### Task to carry out
Only the text belongs in the answer: every line of the records below, transcribed exactly.

Stored data entries
***
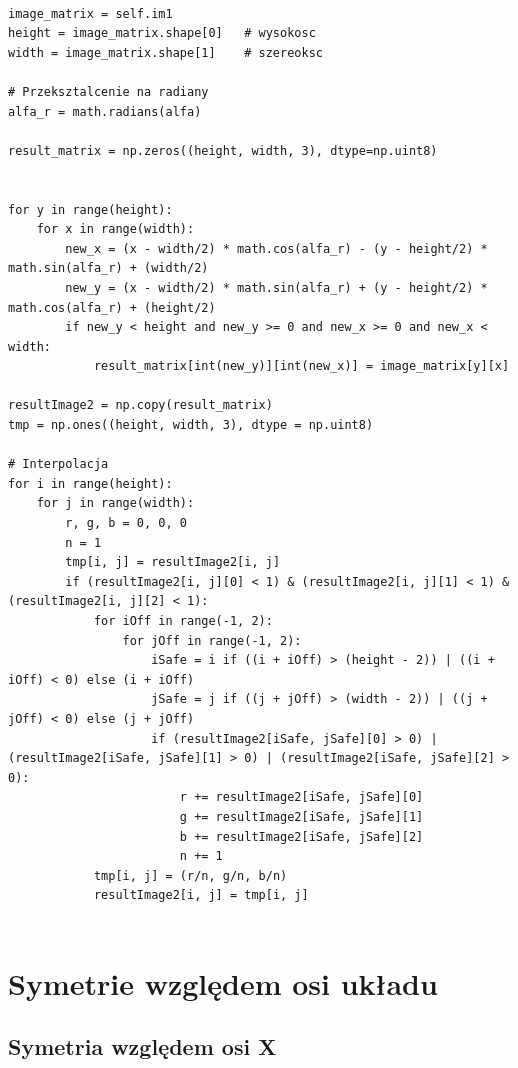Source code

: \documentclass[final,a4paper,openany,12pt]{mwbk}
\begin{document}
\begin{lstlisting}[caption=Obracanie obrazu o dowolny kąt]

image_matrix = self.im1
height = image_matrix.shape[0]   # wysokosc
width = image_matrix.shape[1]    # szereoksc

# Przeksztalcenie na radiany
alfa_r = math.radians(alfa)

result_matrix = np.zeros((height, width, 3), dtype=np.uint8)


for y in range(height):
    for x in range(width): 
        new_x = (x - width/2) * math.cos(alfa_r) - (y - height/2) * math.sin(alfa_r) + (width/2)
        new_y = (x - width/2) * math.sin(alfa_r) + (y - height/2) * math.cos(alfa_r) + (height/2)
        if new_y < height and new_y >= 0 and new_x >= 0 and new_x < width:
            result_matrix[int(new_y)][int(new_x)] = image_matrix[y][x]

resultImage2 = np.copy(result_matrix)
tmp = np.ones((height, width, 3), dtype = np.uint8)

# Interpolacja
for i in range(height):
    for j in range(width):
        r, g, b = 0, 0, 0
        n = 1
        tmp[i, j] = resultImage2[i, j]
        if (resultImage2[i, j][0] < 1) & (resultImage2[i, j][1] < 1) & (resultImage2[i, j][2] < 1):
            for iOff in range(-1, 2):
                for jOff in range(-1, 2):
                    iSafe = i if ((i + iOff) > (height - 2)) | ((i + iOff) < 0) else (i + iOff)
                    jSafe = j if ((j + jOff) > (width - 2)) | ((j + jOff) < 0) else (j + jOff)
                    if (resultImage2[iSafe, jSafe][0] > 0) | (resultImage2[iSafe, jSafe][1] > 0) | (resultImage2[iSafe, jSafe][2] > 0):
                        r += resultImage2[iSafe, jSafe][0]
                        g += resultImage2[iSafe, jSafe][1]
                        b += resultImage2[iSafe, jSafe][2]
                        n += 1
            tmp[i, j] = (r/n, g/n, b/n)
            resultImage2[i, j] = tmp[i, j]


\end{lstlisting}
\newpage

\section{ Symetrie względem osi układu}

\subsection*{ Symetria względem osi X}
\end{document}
***
### Completed exercise
Source code

: \documentclass[final,a4paper,openany,12pt]{mwbk}
\begin{document}
\begin{lstlisting}[caption=Obracanie obrazu o dowolny kąt]

image_matrix = self.im1
height = image_matrix.shape[0]   # wysokosc
width = image_matrix.shape[1]    # szereoksc

# Przeksztalcenie na radiany
alfa_r = math.radians(alfa)

result_matrix = np.zeros((height, width, 3), dtype=np.uint8)


for y in range(height):
    for x in range(width): 
        new_x = (x - width/2) * math.cos(alfa_r) - (y - height/2) * math.sin(alfa_r) + (width/2)
        new_y = (x - width/2) * math.sin(alfa_r) + (y - height/2) * math.cos(alfa_r) + (height/2)
        if new_y < height and new_y >= 0 and new_x >= 0 and new_x < width:
            result_matrix[int(new_y)][int(new_x)] = image_matrix[y][x]

resultImage2 = np.copy(result_matrix)
tmp = np.ones((height, width, 3), dtype = np.uint8)

# Interpolacja
for i in range(height):
    for j in range(width):
        r, g, b = 0, 0, 0
        n = 1
        tmp[i, j] = resultImage2[i, j]
        if (resultImage2[i, j][0] < 1) & (resultImage2[i, j][1] < 1) & (resultImage2[i, j][2] < 1):
            for iOff in range(-1, 2):
                for jOff in range(-1, 2):
                    iSafe = i if ((i + iOff) > (height - 2)) | ((i + iOff) < 0) else (i + iOff)
                    jSafe = j if ((j + jOff) > (width - 2)) | ((j + jOff) < 0) else (j + jOff)
                    if (resultImage2[iSafe, jSafe][0] > 0) | (resultImage2[iSafe, jSafe][1] > 0) | (resultImage2[iSafe, jSafe][2] > 0):
                        r += resultImage2[iSafe, jSafe][0]
                        g += resultImage2[iSafe, jSafe][1]
                        b += resultImage2[iSafe, jSafe][2]
                        n += 1
            tmp[i, j] = (r/n, g/n, b/n)
            resultImage2[i, j] = tmp[i, j]


\end{lstlisting}
\newpage

\section{ Symetrie względem osi układu}

\subsection*{ Symetria względem osi X}
\end{document}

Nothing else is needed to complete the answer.